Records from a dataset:
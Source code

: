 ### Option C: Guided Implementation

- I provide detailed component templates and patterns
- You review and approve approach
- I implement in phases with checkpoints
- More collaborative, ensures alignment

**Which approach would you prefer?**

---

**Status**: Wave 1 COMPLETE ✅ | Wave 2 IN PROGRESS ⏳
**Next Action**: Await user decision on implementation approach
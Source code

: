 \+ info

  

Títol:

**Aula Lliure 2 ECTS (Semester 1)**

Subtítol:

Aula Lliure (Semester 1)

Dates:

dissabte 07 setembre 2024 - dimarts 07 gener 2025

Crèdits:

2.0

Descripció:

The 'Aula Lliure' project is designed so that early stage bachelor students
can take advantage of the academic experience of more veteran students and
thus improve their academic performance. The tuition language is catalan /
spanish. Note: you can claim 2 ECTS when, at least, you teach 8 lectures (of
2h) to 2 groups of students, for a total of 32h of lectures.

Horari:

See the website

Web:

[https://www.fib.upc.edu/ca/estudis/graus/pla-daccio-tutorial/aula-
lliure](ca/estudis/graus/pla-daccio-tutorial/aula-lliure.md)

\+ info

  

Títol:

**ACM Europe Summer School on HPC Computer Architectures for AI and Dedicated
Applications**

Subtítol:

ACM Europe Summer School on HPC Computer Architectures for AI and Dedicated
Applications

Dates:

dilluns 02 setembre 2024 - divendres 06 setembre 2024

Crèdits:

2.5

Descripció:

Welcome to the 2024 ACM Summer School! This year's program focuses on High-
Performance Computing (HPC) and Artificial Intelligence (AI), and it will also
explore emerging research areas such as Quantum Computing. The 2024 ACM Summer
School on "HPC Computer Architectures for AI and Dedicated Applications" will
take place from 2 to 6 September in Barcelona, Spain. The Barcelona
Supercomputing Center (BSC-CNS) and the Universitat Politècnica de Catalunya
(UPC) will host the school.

YOUR OBJECTIVE. Note each line above that holds "setembre", then copy all of them.

RESPONSE TO THE EXERCISE.
dissabte 07 setembre 2024 - dimarts 07 gener 2025
dilluns 02 setembre 2024 - divendres 06 setembre 2024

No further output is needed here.